**What is required:** The number of lines holding "date" is all you should give; count them in the records below.

**Source data:**
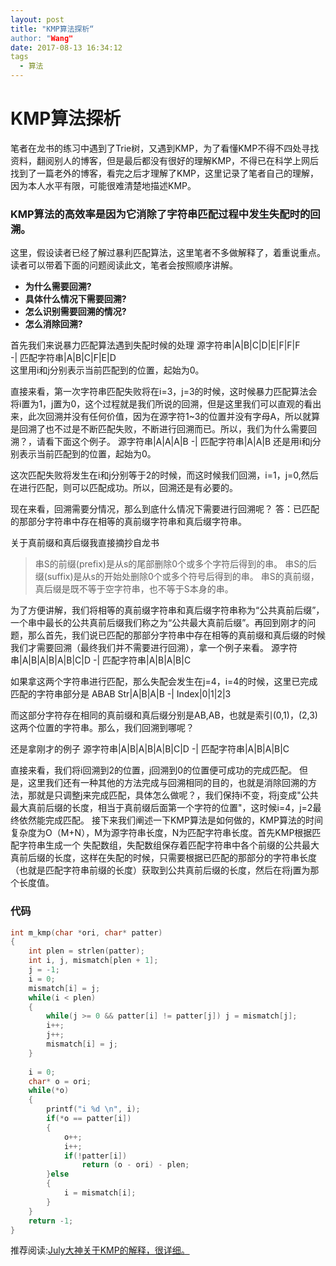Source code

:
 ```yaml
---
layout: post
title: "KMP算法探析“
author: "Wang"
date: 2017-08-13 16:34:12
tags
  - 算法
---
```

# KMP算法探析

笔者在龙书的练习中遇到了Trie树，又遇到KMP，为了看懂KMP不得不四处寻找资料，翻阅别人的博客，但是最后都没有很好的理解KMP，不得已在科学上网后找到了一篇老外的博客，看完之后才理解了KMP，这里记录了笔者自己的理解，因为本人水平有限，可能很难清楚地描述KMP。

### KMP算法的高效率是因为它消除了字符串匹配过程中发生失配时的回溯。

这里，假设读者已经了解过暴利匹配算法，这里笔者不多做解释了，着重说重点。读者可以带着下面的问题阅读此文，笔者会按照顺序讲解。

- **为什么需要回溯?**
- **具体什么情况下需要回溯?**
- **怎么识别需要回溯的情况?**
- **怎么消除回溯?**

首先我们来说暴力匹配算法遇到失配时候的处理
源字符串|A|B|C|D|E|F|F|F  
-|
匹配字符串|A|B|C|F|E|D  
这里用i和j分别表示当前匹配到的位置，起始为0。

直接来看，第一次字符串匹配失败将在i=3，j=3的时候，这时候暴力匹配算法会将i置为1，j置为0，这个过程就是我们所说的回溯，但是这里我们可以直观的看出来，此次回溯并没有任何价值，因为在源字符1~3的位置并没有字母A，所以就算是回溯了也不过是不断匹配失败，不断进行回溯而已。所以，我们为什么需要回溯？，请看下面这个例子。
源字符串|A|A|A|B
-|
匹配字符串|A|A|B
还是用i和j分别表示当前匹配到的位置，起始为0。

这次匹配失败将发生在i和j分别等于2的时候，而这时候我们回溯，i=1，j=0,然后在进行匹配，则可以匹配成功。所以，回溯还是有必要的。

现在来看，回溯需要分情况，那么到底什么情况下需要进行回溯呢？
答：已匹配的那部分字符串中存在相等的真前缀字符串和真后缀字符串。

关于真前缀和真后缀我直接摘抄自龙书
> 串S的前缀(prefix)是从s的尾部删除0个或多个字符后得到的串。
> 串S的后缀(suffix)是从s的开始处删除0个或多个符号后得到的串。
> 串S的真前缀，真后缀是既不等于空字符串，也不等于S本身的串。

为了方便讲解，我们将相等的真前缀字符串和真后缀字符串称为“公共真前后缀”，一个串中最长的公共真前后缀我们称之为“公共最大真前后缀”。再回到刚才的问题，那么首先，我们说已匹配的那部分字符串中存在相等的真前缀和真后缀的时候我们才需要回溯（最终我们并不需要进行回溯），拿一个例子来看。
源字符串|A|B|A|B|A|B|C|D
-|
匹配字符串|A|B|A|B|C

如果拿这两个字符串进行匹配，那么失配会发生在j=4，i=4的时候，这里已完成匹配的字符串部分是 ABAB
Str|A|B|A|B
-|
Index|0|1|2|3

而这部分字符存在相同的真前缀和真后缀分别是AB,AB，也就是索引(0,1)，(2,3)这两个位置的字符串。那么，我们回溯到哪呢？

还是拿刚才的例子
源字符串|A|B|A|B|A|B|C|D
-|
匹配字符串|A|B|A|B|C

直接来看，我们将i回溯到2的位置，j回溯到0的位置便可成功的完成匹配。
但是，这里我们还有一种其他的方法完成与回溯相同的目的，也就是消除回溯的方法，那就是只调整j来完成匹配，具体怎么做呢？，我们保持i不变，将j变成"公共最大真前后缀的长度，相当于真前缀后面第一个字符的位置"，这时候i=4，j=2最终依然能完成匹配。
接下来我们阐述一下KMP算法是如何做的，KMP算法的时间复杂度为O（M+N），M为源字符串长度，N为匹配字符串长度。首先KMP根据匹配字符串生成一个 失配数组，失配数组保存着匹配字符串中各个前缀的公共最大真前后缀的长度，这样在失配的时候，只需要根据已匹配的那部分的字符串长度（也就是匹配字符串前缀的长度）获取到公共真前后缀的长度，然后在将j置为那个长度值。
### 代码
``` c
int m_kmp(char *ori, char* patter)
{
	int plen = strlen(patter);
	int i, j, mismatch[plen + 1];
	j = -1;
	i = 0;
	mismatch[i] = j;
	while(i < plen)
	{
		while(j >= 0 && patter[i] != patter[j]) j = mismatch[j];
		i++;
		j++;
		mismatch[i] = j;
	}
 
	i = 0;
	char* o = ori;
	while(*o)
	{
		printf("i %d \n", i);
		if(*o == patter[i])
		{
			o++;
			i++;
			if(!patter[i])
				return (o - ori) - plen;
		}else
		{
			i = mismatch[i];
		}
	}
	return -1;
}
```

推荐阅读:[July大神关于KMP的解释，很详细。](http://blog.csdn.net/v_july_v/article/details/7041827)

==

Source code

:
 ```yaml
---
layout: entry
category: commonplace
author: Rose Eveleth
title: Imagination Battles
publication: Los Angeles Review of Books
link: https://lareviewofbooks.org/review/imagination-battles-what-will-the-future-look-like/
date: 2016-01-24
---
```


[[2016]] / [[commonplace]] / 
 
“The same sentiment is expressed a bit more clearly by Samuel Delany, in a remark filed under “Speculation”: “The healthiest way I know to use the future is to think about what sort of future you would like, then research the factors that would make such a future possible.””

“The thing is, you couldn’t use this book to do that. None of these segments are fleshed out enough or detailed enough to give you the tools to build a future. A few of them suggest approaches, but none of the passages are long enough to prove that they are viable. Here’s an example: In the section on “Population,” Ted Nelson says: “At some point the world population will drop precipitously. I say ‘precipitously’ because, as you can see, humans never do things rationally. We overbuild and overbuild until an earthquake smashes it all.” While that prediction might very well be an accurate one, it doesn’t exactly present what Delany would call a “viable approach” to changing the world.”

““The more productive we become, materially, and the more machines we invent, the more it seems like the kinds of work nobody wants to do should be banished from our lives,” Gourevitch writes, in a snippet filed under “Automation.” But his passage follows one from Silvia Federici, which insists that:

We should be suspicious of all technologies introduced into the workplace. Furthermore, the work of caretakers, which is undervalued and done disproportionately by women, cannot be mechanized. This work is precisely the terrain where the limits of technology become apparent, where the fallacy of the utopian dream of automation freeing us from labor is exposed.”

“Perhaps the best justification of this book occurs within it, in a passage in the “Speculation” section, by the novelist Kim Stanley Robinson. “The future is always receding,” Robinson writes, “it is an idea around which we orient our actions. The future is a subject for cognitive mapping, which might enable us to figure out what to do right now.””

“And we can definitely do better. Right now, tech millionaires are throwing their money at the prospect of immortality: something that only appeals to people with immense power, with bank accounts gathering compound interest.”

**Task output:** 2